“When you open your present,” I told my 5-year-old son on the first night of Hanukkah, “I don’t want to hear any complaints. Even if you don’t like it, don’t complain. Just say thank you.” An attitude of gratitude, as they say.
My son hit out it out of the park. Smiles and thank yous, the whole shebang.
I, however, did not. I got a present that, while perfectly lovely, did not match a picture that existed only in my head. And I kvetched.
I can’t remember when I became impossible to give presents to. For a long time I thought it was just my boyfriends, and then my husband, who couldn’t get it right—either because they weren’t applying themselves (i.e. did not sufficiently care) or were just plain incompetent.
A few years ago, however, I commented to my mother that I found her habit of sending me a check for my birthday kind of impersonal. That I’d rather her pick something out.
“You’re impossible to buy a gift for,” she said. “I’m scared I’ll get it wrong.”
That’s when I realized that I was the problem.
Thinking back, I realized that it had been a long time since I had truly liked or appreciated a Hanukkah or birthday gift from anyone. And, that, along the way, I had sucked the joy out of gift-giving for anyone with the misfortune to love me.
On the second night of Hanukkah—big present night this year—my son kept teetering on the edge of a major meltdown. “You can’t cry now,” I said. “Tonight is big present night. You have to be happy. This is as good as it gets.
Whoah. Where did that come from? As good as it gets?
Don’t get me wrong. It’s not that I think I peaked when I got that first Cabbage Patch Kid. On the contrary, I’ve found caring for my own real-life children infinitely more fun.
But perhaps I miss a time when you could state your expectations of life–I want this toy, that doll, this game—and everything would happen just as you imagined it. Gosh, who wouldn’t miss that?

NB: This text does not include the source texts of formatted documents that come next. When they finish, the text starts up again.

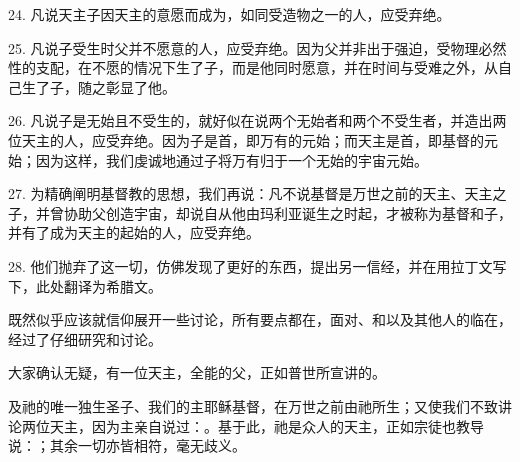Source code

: 24. 凡说天主子因天主的意愿而成为，如同受造物之一的人，应受弃绝。\par

25. 凡说子受生时父并不愿意的人，应受弃绝。因为父并非出于强迫，受物理必然性的支配，在不愿的情况下生了子，而是他同时愿意，并在时间与受难之外，从自己生了子，随之彰显了他。\par

26. 凡说子是无始且不受生的，就好似在说两个无始者和两个不受生者，并造出两位天主的人，应受弃绝。因为子是首，即万有的元始；而天主是首，即基督的元始；因为这样，我们虔诚地通过子将万有归于一个无始的宇宙元始。\par

27. 为精确阐明基督教的思想，我们再说：凡不说基督是万世之前的天主、天主之子，并曾协助父创造宇宙，却说自从他由玛利亚诞生之时起，才被称为基督和子，并有了成为天主的起始的人，应受弃绝。\par

28. 他们抛弃了这一切，仿佛发现了更好的东西，提出另一信经，并在用拉丁文写下，此处翻译为希腊文。\par

既然似乎应该就信仰展开一些讨论，所有要点都在，面对、和以及其他人的临在，经过了仔细研究和讨论。\par

大家确认无疑，有一位天主，全能的父，正如普世所宣讲的。\par

及祂的唯一独生圣子、我们的主耶稣基督，在万世之前由祂所生；又使我们不致讲论两位天主，因为主亲自说过：。基于此，祂是众人的天主，正如宗徒也教导说：；其余一切亦皆相符，毫无歧义。\par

A grown-up lady, that’s who. Because in life sometimes it’s the things you least expect that are the most wonderful. And furthermore, I’ve got people who love me—a husband, children, parents—who are counting on me not to be a giant stinking brat. And the thought really does count
So I’ve been working on this. It’s an uphill battle. Some years it’s a matter of biting my tongue. Others I manage to be actually, truly grateful. But I still exchange gifts with disturbing frequency. And sometimes, like this Hanukkah, I just blow it.
One day, maybe my family will enjoy picking out presents for me again. And, God willing, I will find a way to be truly and unequivocally excited about whatever they throw my way. Until then, lucky for me, ‘tis better to give.